Septiembre/2013
Nexos
Javier Perucho
Un catálogo de escritores olvidados por la literatura mexicana
Concelebrar el natalicio de un escritor, festejar el centenario de una
vida, saludar el jubileo de una obra constituyen acciones afirmativas en
un sistema cultural que procuran absorber al patrimonio de una
comunidad los bienes simbólicos de sus integrantes. Aunque
superficiales, estas formas simbólicas de la canonización festiva suelen
ser frecuentes y habituales, digamos que hasta exigibles en el ámbito
de la cultura para su permanencia, pero no siempre se cumplen en cuanto
se trata de la heterodoxia artística. La tradición cultural ahí
encuentra un punto de quiebre. Al mismo tiempo, en este punto aparecen
las interrogantes: cuándo sí se santifica al artista; cuándo se
destierra al artista hereje. Cómo operan las formas de su inclusión, en
qué momento se realizan; cuándo se condena al ostracismo y en qué casos.

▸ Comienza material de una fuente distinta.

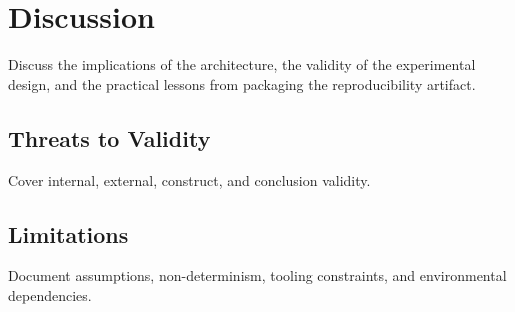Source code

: \section{Discussion}

Discuss the implications of the architecture, the validity of the experimental
design, and the practical lessons from packaging the reproducibility artifact.

\subsection{Threats to Validity}

Cover internal, external, construct, and conclusion validity.

\subsection{Limitations}

Document assumptions, non-determinism, tooling constraints, and environmental
dependencies.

¿Tales procedimientos actúan como norma o excepción? La fijación o el
destierro de las obras son las caras del mismo espejo en que se
contemplan los escritores canónicos, las rosas blancas de la cultura; o
los heterodoxos, esas flores negras de la literatura y el arte. En la
república literaria el escritor canónico ocupa una silla vinculante; los
escritores raros yacen tirados sobre las banquetas.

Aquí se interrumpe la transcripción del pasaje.